**YOUR OBJECTIVE:** Everything in the records below from the line containing "relative to one" through the line containing "and errors when" is to be reproduced exactly, those two lines included; no picture is to be copied.

**RECORDS PROVIDED:**
=== Begin Enclosure ===

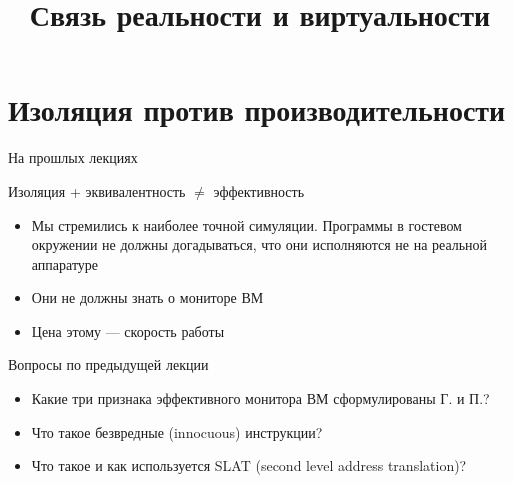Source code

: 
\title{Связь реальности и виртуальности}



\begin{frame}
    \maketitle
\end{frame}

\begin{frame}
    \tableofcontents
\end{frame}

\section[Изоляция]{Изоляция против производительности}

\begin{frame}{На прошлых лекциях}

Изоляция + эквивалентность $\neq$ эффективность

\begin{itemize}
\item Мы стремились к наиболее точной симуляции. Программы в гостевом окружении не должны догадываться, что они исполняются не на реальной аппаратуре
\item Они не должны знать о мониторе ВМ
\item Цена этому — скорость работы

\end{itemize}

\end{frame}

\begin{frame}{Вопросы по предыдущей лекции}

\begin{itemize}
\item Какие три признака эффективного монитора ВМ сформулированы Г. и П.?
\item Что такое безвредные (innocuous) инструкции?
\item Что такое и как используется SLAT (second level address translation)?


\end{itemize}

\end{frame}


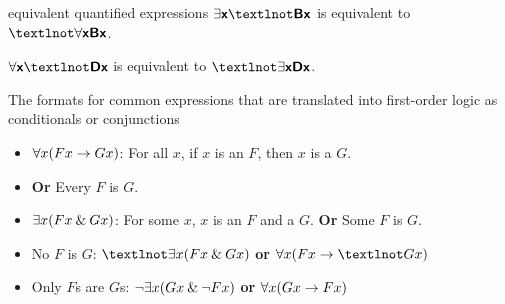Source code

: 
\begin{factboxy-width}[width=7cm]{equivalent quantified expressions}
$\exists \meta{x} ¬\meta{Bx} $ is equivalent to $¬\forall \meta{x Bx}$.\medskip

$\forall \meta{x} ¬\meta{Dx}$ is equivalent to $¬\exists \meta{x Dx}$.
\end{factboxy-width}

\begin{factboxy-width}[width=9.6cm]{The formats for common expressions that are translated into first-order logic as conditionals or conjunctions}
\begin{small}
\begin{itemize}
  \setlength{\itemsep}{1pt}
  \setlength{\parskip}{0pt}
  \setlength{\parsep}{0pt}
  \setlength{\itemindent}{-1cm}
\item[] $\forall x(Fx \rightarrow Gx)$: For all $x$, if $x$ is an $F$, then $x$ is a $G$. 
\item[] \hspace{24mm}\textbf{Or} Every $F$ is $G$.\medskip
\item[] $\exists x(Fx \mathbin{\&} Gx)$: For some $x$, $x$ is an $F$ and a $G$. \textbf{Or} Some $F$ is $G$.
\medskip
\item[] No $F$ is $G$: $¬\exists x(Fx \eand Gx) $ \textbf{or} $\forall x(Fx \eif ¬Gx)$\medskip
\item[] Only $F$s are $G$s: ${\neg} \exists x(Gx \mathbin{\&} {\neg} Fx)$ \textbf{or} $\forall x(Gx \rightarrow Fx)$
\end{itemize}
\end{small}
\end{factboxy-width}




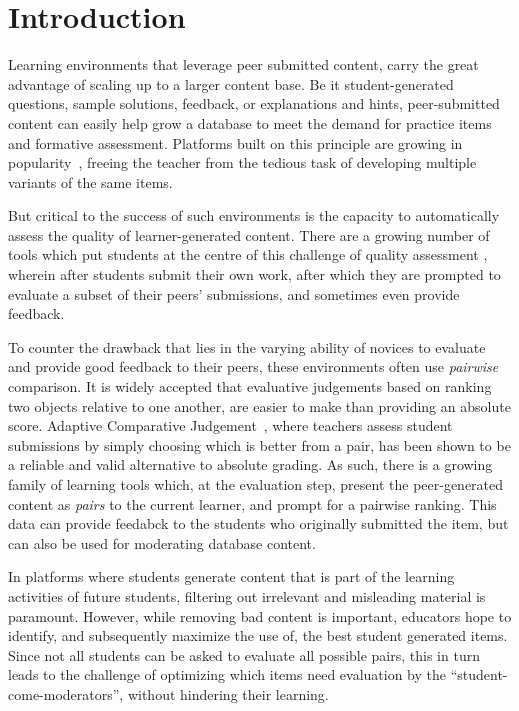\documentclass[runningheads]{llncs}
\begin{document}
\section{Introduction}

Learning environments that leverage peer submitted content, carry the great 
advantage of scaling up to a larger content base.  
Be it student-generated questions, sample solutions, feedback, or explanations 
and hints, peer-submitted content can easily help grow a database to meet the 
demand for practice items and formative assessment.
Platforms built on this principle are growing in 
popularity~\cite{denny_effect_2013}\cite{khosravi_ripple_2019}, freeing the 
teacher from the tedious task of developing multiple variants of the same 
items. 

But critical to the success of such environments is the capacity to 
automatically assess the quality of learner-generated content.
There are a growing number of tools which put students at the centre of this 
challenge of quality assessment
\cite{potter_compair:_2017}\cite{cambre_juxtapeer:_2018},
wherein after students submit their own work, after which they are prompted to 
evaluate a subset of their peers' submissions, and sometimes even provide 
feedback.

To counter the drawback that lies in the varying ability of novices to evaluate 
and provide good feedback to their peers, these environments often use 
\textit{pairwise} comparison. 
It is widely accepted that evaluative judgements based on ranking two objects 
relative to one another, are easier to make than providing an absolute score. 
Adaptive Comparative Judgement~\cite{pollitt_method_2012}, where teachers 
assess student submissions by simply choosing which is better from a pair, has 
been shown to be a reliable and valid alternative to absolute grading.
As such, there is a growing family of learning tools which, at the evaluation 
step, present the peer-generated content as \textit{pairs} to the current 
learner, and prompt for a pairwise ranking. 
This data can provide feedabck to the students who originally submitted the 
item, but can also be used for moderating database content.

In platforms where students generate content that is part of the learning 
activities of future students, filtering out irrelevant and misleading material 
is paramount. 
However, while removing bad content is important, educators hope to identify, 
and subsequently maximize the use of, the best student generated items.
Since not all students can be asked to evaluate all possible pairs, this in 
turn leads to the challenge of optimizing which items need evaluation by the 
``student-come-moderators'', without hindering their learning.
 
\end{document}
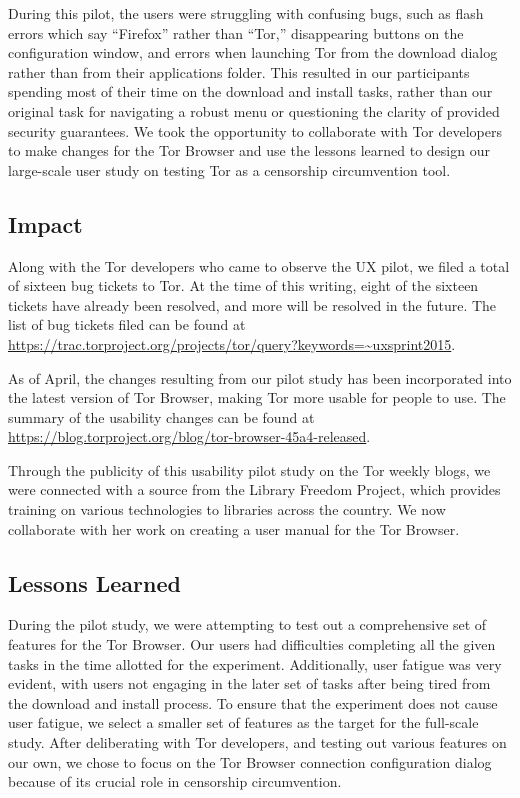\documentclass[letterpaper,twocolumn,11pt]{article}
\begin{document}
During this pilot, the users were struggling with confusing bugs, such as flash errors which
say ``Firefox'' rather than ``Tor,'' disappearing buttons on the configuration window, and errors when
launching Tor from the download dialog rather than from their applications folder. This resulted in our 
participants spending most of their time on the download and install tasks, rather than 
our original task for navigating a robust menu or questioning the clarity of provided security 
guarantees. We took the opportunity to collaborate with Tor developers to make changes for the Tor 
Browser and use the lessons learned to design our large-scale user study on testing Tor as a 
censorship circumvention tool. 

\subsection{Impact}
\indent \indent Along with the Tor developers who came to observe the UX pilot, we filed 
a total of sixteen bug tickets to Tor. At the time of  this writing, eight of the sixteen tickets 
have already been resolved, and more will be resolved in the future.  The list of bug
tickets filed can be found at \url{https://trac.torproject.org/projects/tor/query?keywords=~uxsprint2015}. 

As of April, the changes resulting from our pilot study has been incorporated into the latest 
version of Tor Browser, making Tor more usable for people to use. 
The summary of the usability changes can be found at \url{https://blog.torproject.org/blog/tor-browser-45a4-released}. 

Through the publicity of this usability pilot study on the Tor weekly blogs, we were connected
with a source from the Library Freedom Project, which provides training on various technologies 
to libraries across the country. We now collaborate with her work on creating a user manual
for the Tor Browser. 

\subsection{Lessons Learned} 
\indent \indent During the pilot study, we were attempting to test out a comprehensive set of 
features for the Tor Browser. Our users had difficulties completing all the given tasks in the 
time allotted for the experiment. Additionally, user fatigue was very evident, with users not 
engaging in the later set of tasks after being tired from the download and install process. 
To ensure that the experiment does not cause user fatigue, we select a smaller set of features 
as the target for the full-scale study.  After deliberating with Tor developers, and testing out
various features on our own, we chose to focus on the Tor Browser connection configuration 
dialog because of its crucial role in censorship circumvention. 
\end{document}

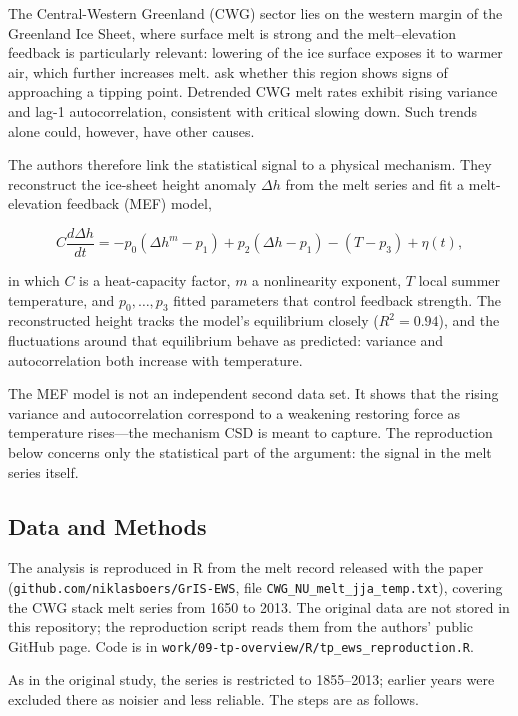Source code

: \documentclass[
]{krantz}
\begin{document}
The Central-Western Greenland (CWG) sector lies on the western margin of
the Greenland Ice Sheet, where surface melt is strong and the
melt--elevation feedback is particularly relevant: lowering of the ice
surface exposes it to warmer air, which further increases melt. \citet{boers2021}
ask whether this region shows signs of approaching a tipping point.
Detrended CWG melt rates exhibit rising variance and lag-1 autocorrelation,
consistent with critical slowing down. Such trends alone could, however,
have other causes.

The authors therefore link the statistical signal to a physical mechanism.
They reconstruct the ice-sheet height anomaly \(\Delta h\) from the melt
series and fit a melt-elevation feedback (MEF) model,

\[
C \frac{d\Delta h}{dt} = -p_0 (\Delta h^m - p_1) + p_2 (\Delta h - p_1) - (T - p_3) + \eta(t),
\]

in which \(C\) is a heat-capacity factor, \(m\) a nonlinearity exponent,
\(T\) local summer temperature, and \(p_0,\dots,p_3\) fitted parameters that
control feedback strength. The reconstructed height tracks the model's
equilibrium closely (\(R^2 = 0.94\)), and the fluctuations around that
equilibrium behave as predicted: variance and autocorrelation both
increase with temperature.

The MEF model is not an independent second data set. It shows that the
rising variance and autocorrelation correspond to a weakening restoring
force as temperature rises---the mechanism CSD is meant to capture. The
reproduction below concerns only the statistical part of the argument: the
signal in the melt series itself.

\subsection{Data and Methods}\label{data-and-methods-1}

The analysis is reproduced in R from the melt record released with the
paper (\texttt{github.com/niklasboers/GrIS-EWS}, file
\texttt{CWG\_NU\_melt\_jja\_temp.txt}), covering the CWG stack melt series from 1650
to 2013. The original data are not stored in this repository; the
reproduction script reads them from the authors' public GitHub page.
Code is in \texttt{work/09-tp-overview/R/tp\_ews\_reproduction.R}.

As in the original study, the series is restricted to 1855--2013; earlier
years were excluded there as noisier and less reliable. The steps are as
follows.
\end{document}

=== End Enclosure ===

**ANSWER SECTION:**
relative to one another, are easier to make than providing an absolute score. 
Adaptive Comparative Judgement~\cite{pollitt_method_2012}, where teachers 
assess student submissions by simply choosing which is better from a pair, has 
been shown to be a reliable and valid alternative to absolute grading.
As such, there is a growing family of learning tools which, at the evaluation 
step, present the peer-generated content as \textit{pairs} to the current 
learner, and prompt for a pairwise ranking. 
This data can provide feedabck to the students who originally submitted the 
item, but can also be used for moderating database content.

In platforms where students generate content that is part of the learning 
activities of future students, filtering out irrelevant and misleading material 
is paramount. 
However, while removing bad content is important, educators hope to identify, 
and subsequently maximize the use of, the best student generated items.
Since not all students can be asked to evaluate all possible pairs, this in 
turn leads to the challenge of optimizing which items need evaluation by the 
``student-come-moderators'', without hindering their learning.
 
\end{document}
\documentclass[letterpaper,twocolumn,11pt]{article}
\begin{document}
During this pilot, the users were struggling with confusing bugs, such as flash errors which
say ``Firefox'' rather than ``Tor,'' disappearing buttons on the configuration window, and errors when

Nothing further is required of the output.